## INPUT MATERIAL

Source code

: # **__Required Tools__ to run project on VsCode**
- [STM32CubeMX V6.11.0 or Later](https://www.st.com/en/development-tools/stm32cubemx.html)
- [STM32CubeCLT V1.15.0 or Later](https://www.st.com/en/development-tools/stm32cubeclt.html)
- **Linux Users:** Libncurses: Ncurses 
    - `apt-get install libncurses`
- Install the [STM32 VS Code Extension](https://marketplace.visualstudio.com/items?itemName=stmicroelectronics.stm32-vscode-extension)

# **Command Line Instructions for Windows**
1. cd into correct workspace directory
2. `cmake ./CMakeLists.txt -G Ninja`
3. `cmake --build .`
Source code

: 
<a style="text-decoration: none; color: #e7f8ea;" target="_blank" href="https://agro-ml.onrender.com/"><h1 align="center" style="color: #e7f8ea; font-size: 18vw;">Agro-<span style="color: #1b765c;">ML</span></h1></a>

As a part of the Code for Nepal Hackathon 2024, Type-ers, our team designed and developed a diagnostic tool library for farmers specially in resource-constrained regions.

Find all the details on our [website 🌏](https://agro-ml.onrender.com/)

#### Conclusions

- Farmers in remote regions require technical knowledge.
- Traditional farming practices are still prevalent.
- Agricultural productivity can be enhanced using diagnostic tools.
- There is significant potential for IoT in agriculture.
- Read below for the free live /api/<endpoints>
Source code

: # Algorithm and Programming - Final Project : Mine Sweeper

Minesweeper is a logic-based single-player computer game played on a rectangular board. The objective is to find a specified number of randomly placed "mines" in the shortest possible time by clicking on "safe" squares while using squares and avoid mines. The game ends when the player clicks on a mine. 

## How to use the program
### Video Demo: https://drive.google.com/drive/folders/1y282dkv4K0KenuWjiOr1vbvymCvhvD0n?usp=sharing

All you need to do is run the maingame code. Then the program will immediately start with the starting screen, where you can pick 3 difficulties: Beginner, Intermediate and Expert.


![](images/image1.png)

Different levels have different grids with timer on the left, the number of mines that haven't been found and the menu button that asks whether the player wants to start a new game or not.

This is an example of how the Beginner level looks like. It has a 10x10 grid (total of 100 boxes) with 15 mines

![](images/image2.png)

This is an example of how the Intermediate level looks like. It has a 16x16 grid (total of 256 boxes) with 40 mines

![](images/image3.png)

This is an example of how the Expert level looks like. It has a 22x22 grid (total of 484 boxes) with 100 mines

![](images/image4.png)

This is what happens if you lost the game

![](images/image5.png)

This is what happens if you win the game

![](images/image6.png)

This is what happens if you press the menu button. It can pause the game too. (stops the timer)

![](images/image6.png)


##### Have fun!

## EXERCISE INSTRUCTIONS
Both ends count here. Reproduce exactly the lines from the one containing "This is what happens if you lost the game" through the end of the listing.

## TASK RESULT
This is what happens if you lost the game

![](images/image5.png)

This is what happens if you win the game

![](images/image6.png)

This is what happens if you press the menu button. It can pause the game too. (stops the timer)

![](images/image6.png)


##### Have fun!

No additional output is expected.